# Information:

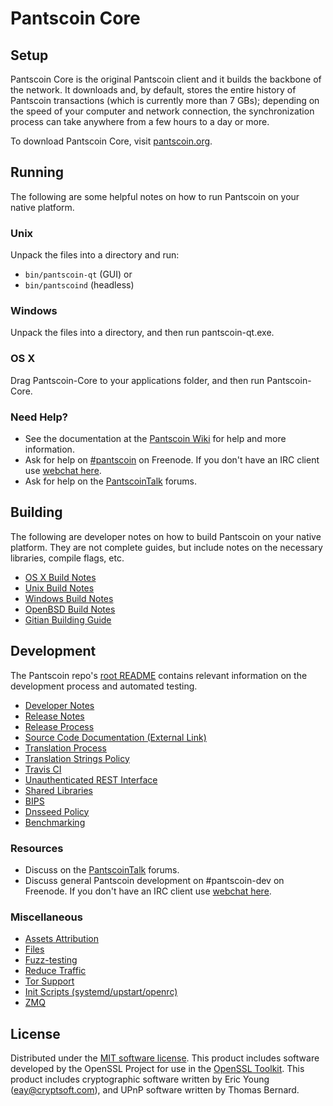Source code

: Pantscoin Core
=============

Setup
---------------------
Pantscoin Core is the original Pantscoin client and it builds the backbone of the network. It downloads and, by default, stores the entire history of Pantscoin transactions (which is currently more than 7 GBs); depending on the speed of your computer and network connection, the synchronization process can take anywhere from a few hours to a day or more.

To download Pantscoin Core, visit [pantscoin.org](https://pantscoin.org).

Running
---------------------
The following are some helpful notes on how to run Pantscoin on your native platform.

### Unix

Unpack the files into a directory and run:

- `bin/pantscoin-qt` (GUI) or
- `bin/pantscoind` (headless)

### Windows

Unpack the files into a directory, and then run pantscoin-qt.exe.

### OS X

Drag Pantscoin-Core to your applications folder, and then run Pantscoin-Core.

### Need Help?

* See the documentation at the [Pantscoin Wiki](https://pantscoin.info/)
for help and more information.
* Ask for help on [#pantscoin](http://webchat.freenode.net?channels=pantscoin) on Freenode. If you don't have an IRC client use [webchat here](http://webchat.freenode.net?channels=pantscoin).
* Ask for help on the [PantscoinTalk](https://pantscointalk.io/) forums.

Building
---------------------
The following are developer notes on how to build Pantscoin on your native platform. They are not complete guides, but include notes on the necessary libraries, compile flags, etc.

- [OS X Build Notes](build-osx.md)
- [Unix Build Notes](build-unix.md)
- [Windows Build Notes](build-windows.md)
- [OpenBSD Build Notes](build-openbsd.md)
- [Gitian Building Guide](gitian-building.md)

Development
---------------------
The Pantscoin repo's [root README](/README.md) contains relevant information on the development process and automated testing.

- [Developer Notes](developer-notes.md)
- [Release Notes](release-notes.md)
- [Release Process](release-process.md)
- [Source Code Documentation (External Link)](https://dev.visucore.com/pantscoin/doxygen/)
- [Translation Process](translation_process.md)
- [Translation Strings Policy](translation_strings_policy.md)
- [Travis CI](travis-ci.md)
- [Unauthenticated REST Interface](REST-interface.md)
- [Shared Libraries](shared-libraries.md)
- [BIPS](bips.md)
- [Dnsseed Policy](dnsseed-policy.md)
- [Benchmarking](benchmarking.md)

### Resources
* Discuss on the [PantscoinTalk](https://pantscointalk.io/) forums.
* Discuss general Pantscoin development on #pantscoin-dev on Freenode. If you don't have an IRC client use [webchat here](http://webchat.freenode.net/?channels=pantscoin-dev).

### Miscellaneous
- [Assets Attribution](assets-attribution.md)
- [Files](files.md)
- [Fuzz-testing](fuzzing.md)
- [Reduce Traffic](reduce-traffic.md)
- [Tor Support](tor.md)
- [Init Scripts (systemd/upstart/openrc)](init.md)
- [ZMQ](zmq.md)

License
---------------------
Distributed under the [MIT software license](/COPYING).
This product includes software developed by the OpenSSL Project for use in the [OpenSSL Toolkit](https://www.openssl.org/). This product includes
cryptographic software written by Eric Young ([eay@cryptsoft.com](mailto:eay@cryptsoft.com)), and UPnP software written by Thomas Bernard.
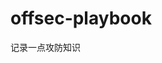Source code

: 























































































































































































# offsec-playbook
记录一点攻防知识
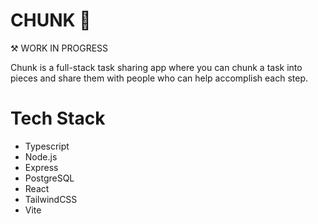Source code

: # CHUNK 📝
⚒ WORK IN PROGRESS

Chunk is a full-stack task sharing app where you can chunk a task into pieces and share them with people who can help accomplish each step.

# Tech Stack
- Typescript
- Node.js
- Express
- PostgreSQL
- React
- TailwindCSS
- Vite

--

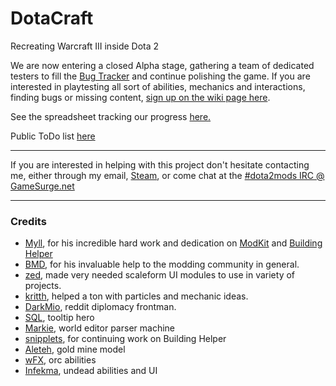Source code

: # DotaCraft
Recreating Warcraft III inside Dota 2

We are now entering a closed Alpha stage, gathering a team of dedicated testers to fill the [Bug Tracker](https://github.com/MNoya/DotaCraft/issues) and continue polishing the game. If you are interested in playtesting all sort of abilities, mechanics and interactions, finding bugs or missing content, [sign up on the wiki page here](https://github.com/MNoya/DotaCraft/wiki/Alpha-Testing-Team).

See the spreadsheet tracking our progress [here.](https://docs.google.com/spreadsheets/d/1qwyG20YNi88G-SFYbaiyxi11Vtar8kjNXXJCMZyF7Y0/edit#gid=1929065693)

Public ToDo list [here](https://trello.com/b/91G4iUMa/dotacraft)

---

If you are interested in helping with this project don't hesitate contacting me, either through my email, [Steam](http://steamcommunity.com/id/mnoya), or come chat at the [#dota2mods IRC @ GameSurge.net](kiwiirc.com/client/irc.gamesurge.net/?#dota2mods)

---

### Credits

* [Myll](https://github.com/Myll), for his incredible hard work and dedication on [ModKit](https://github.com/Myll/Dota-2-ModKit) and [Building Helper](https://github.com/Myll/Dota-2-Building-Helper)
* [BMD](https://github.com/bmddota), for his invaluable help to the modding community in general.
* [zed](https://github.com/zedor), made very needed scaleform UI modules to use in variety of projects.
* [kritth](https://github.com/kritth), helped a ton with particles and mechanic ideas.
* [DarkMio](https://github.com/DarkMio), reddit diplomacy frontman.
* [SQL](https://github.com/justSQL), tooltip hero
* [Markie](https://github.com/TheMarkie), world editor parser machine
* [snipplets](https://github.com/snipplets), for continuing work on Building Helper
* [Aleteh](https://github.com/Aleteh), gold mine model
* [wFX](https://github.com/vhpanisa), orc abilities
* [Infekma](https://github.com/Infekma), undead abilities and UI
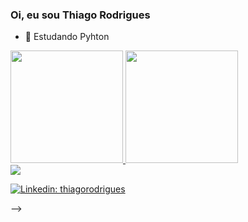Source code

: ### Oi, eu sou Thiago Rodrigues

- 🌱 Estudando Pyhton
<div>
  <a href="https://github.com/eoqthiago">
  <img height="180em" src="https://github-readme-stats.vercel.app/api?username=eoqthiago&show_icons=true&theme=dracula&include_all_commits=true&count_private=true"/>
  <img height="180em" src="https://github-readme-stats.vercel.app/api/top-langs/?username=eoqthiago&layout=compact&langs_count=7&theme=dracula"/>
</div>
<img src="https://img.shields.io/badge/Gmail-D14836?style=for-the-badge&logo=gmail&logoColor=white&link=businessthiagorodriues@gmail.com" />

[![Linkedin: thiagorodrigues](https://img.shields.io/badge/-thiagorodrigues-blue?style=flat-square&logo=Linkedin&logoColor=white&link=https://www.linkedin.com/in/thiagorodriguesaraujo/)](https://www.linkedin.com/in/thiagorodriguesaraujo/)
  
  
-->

* * *

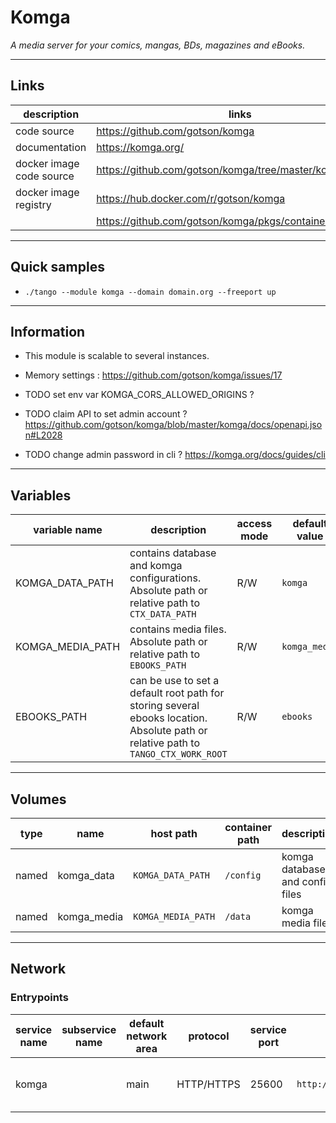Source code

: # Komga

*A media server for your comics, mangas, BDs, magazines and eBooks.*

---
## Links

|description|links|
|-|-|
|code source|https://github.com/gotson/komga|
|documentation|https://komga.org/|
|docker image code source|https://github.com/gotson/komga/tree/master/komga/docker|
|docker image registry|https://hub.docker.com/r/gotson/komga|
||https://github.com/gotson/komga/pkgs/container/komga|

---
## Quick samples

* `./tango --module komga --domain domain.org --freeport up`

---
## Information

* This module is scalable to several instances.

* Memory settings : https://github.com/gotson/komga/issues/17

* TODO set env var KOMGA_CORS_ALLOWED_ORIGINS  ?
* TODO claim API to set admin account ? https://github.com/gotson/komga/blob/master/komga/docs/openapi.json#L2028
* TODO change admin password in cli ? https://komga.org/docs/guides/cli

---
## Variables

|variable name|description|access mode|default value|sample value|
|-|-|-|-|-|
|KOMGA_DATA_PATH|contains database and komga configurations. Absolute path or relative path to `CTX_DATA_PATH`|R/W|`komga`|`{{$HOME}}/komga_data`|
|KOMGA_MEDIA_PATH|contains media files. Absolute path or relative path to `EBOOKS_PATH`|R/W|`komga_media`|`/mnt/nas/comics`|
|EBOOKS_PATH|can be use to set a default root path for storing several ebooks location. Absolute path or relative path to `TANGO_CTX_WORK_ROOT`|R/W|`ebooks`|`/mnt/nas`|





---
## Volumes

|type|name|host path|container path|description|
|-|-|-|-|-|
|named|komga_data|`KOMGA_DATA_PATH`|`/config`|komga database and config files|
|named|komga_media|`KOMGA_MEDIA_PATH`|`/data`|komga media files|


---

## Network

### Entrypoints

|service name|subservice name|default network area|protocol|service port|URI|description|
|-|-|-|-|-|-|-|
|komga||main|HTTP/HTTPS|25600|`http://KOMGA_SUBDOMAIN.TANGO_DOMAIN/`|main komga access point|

# Your assignment:
Every line above that holds "description" should be copied out.

# Exercise result:
|description|links|
|variable name|description|access mode|default value|sample value|
|type|name|host path|container path|description|
|service name|subservice name|default network area|protocol|service port|URI|description|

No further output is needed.